“The less a service is perceived to be a ‘need’ the more profitable it can be provided to those who ‘want’ it.”
Avrom E. King
The insurance industry’s philosophy toward dental care is that it represents the servicing of ‘needs’, and that each ‘need’ can then be reduced down into various identifiable procedure codes.
This process represents the use of a concept known as “reductionism”, and insurance companies must use reductionism to bring dentistry into the marketplace AS IF it were a commodity, and NOT the professional services it truly is…professional services which are highly dependent upon the care, skill, and judgment of the treating doctor (and completely UNIQUE to each and every doctor).
Once dental services are brought into the marketplace AS IF they are a commodity, the competitive market forces can be leveraged to drive down the COST of services to patients.
Notice here, that it is not the dentists who are bringing their services into the marketplace, it is a third party, functioning as a MARKETER of their services who then takes a slice of the action for themselves for playing the role of “middle man” in a doctor-patient relationship.
None of this would be possible if we dentists failed to agree to allow others to market our care, skill, and judgement AS IF it is only a commodity. So, this begs the questions, “Are we just the personification of a commodity? and “Do we really want to be doing this to ourselves?”
How can we set a fee which is truly commensurate with our care,skill, and judgement if we can’t set the majority of our fees in the first place?
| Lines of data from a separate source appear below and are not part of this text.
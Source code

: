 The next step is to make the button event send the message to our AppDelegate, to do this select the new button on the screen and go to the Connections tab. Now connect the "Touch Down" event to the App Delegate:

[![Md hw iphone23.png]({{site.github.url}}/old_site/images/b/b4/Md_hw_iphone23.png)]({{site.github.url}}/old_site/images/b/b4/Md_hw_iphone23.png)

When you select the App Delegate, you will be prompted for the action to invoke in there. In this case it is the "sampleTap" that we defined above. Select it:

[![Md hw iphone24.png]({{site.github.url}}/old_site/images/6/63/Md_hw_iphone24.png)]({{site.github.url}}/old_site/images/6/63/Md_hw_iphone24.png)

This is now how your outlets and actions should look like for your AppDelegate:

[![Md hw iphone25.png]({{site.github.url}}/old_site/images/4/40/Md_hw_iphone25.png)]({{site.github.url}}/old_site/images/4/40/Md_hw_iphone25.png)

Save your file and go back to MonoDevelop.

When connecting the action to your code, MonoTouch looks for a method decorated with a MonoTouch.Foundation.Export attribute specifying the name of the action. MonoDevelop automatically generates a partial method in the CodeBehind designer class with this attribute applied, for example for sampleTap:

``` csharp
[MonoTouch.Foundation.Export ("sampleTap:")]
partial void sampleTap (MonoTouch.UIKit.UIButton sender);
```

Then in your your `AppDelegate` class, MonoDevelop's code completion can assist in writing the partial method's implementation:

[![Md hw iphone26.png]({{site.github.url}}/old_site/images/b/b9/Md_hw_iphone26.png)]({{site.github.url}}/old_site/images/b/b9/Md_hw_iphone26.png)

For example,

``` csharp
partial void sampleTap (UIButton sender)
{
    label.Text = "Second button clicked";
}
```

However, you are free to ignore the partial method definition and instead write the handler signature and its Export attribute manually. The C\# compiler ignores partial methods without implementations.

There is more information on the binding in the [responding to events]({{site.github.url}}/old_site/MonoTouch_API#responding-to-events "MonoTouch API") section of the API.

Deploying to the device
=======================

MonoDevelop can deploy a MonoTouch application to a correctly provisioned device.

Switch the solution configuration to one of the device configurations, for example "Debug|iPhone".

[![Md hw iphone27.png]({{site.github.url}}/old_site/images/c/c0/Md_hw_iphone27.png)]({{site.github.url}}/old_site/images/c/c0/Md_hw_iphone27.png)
And if our fees do not properly support the level of our care, skill, and judgement we routinely provide, do we even have a viable business model?
Obviously, we can’t sustain our practice at a high level if our fees cannot support it. In that case, we must eventually reduce the quality of our service to be more commensurate with the level of reimbursement we are receiving.
That is why I said “no” to “participation” twenty years ago, because HEALTH IS NOT A NEED (it is a want and a self-directed process), AND DENTAL CARE IS AN EXPERIENCE AND NOT A COMMODITY.
On this topic, Bob Barkley famously said, “Dental health is peculiar. The rich can not buy it, and the poor cannot have it given to them. I can make people more comfortable, more functional, and more attractive. But I cannot make them more healthy. I can teach them how to become more healthy, but whether they remain that way will be up to them.”
If we continue to accept that we are just “providers” of a commodity, and allow insurance companies to mediate our transactions, then we have no choice but to accept the situation for what it is – a codependency relationship that we have chosen to participate in. And hence, we must stop the whining, and work on how to fine-tune our servitude to the various insurance companies.
But they if we view our work as being something entirely different- as being facilitators of health, then we can break free of all of this dysfunction, and start to move back toward professionalism, and move back toward creating the freedom to practice in ways we know are best, which in turn bring about much more joy and prosperity in our lives.